Rahmat mengatakan, surat itu untuk mengingatkan para menteri yang ada di kabinet Jokowi supaya tidak melanggar Undang-Undang Pemilihan Umum.
"Sekarang mungkin ada yang boleh saja kan ke parpol (partai politik) A, parpol B, atau capres A capres B supaya tidak melanggar ketentuan larangan dalam UU Nomor 7 Tahun 2017," ujar dia.
Rahmat Bagja mengatakan surat itu dikirim langsung ke Presiden Jokowi. "Iya betul. kan pertanyaannya kalau menterinya siapa kemudian menteri itu untuk siapa?" kata dia.
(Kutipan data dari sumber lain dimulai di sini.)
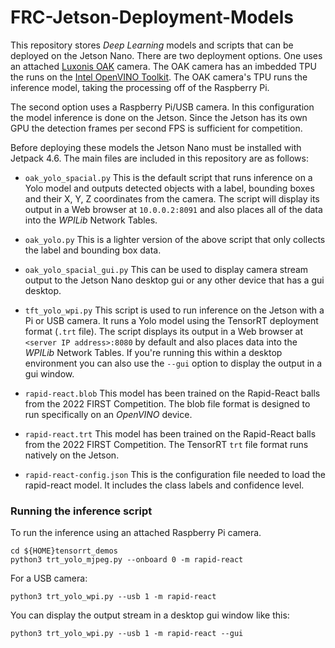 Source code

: # FRC-Jetson-Deployment-Models
This repository stores *Deep Learning* models and scripts that can be deployed on the Jetson Nano. There are two deployment options.  One uses an attached [Luxonis OAK](https://shop.luxonis.com/products/1098obcenclosure) camera.  The OAK camera has an imbedded TPU the runs on the [Intel OpenVINO Toolkit](https://www.intel.com/content/www/us/en/developer/tools/openvino-toolkit/overview.html). The OAK camera's TPU runs the inference model, taking the processing off of the Raspberry Pi.  

The second option uses a Raspberry Pi/USB camera.  In this configuration the model inference is done on the Jetson.  Since the Jetson has its own GPU the detection frames per second FPS is sufficient for competition.

Before deploying these models the Jetson Nano must be installed with Jetpack 4.6.  The main files are included in this repository are as follows:

- `oak_yolo_spacial.py`  This is the default script that runs inference on a Yolo model and outputs detected objects with a label, bounding boxes and their X, Y, Z coordinates from the camera.  The script will display its output in a Web browser at `10.0.0.2:8091` and also places all of the data into the *WPILib* Network Tables.

- `oak_yolo.py`  This is a lighter version of the above script that only collects the label and bounding box data.

- `oak_yolo_spacial_gui.py`  This can be used to display camera stream output to the Jetson Nano desktop gui or any other device that has a gui desktop.

- `tft_yolo_wpi.py` This script is used to run inference on the Jetson with a Pi or USB camera.  It runs a Yolo model using the TensorRT deployment format (`.trt` file).  The script displays its output in a Web browser at `<server IP address>:8080` by default and also places data into the *WPILib* Network Tables. If you're running this within a desktop environment you can also use the `--gui` option to display the output in a gui window.

- `rapid-react.blob` This model has been trained on the Rapid-React balls from the 2022 FIRST Competition. The blob file format is designed to run specifically on an *OpenVINO* device.

- `rapid-react.trt` This model has been trained on the Rapid-React balls from the 2022 FIRST Competition. The TensorRT `trt` file format runs natively on the Jetson.

- `rapid-react-config.json` This is the configuration file needed to load the rapid-react model.  It includes the class labels and confidence level. 

### Running the inference script

To run the inference using an attached Raspberry Pi camera.  

    cd ${HOME}tensorrt_demos
    python3 trt_yolo_mjpeg.py --onboard 0 -m rapid-react

For a USB camera:    

    python3 trt_yolo_wpi.py --usb 1 -m rapid-react

You can display the output stream in a desktop gui window like this:  

    python3 trt_yolo_wpi.py --usb 1 -m rapid-react --gui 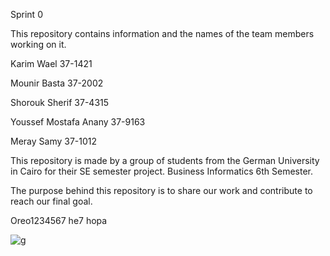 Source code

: Sprint 0

This repository contains information and the names of the team members working on it.

Karim Wael 37-1421

Mounir Basta 37-2002

Shorouk Sherif 37-4315

Youssef Mostafa Anany 37-9163

Meray Samy 37-1012

This repository is made by a group of students from the German University in Cairo for their SE semester project. Business Informatics 6th Semester.

The purpose behind this repository is to share our work and contribute to reach our final goal.

Oreo1234567
he7
hopa

![g](http://aib.edu.au/custom/files/media/form-submission-7464-teamworkisimportantintheworkplace.jpg)
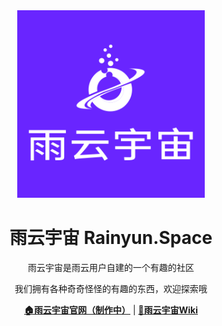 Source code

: <div align="center">
<img src="https://github.com/rainyun-space/.github/blob/main/profile/assets/logo.png?raw=true" width = 300 height = 300 />
<h1>雨云宇宙 Rainyun.Space</h1>
<p>雨云宇宙是雨云用户自建的一个有趣的社区</p>
<p>我们拥有各种奇奇怪怪的有趣的东西，欢迎探索哦</p>
<a href="https://www.rainyun.space/"><strong>🏠雨云宇宙官网（制作中）</strong></a> | 
<a href="https://wiki.rainyun.space/"><strong>📖雨云宇宙Wiki</strong></a>
</div> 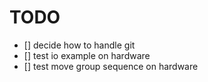 # TODO
- [] decide how to handle git
- [] test io example on hardware
- [] test move group sequence on hardware
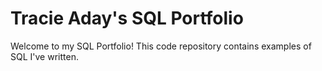 # Tracie Aday's SQL Portfolio
Welcome to my SQL Portfolio! This code repository contains examples of SQL I've written.
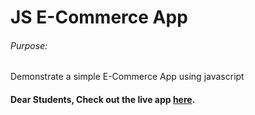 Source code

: # JS E-Commerce App

###### Purpose:
   Demonstrate a simple E-Commerce App using javascript

#### Dear Students, Check out the live app [here](https://ram-brs.github.io/ecommerce/).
Saat ditanya apakah surat itu dikirim setelah pernyataan Jokowi bahwa presiden boleh memihak dan kampanye, Rahmat Bagja menyatakan lupa tanggal pengirimannya. "Nanti aku cek suratnya, tapi minggu kemarin sudah jalan. Bahkan sebelum minggu kemarin," ujar dia.
Adapun pernyataan Jokowi itu dilontarkan pada Rabu, 24 Januari 2024 lalu. Saat itu Jokowi bersama dengan Menteri Pertahanan Prabowo Subianto menyerahkan pesawat tempur ke TNI Angkatan Udara.
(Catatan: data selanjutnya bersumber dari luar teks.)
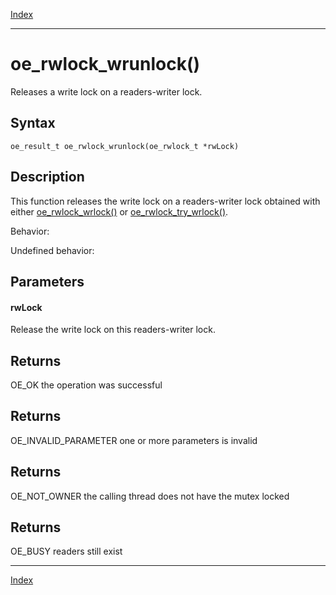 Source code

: [Index](index.md)

---
# oe_rwlock_wrunlock()

Releases a write lock on a readers-writer lock.

## Syntax

    oe_result_t oe_rwlock_wrunlock(oe_rwlock_t *rwLock)
## Description 

This function releases the write lock on a readers-writer lock obtained with either [oe_rwlock_wrlock()](thread_8h_aecb0a676a26b8eb7351c10c223e8be43_1aecb0a676a26b8eb7351c10c223e8be43.md) or [oe_rwlock_try_wrlock()](thread_8h_ad2cbb723db10c98037261f600b2973ad_1ad2cbb723db10c98037261f600b2973ad.md).

Behavior:

Undefined behavior:



## Parameters

#### rwLock

Release the write lock on this readers-writer lock.

## Returns

OE_OK the operation was successful

## Returns

OE_INVALID_PARAMETER one or more parameters is invalid

## Returns

OE_NOT_OWNER the calling thread does not have the mutex locked

## Returns

OE_BUSY readers still exist

---
[Index](index.md)

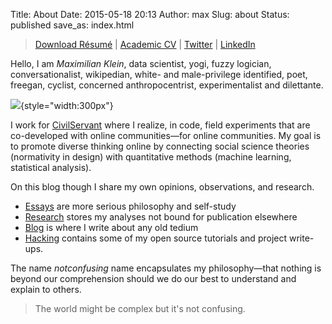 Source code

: Title: About
Date: 2015-05-18 20:13
Author: max
Slug: about
Status: published
save_as: index.html

> [Download Résumé](https://spideroak.com/share/JVQXQLKLNRSWS3RNINLHG/Online-CVs/home/paprika/SpiderOak%20Hive/CVs/Online-CVs/Max%20Klein%20Resume.pdf) \| [Academic CV](https://spideroak.com/share/JVQXQLKLNRSWS3RNINLHG/Online-CVs/home/paprika/SpiderOak%20Hive/CVs/Online-CVs/CV%20Max%20Klein.pdf) \| [Twitter](https://twitter.com/notconfusing) \| [LinkedIn](https://www.linkedin.com/in/notconfusing)

Hello, I am *Maximilian Klein*, data scientist, yogi, fuzzy logician, conversationalist, wikipedian, white- and male-privilege identified, poet, freegan, cyclist, concerned anthropocentrist, experimentalist and dilettante.

![]({static}/images/uploads/2015/05/max_purple-1.jpg){style="width:300px"}

I work for [CivilServant](http://civilservant.io/) where I realize, in code, field experiments that are co-developed with online communities—for online communities. My goal is to promote diverse thinking online by connecting social science theories (normativity in design) with quantitative methods (machine learning, statistical analysis).

On this blog though I share my own opinions, observations, and research.
- [Essays](/category/essays) are more serious philosophy and self-study
- [Research](/pages/research) stores my analyses not bound for publication elsewhere
- [Blog](/category/blog) is where I write about any old tedium
- [Hacking](/category/blog) contains some of my open source tutorials and project write-ups.

The name *notconfusing* name encapsulates my philosophy—that nothing is beyond our comprehension should we do our best to understand and explain to others.  
> The world might be complex but it's not confusing.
"Presiden itu boleh kampanye. Boleh memihak. Kita ini kan pejabat publik, sekaligus pejabat politik. Masa ini enggak boleh," kata Jokowi.
Pernyataan ini pun menuai kritik dari berbagai pihak. Pakar hukum tata negara Bivitri Susanti menilai ucapan Jokowi tentang presiden dan menteri boleh memihak serta berkampanye dalam pemilu merupakan alasan sahih pemakzulan presiden. Menurut dia, ucapan Jokowi itu merupakan perbuatan tercela yang merupakan salah satu syarat pemakzulan. Bivitri merujuk kepada Pasal 7A UUD 1945 yang memuat syarat-syarat pemberhentian presiden.
“Menurut saya, ini adalah alasan yang sahih untuk sebuah proses pemakzulan, karena ini merupakan perbuatan tercela,” kata Pengajar Sekolah Tinggi Hukum Indonesia Jentera itu saat dihubungi melalui pesan WhatsApp, Rabu, 24 Januari 2024.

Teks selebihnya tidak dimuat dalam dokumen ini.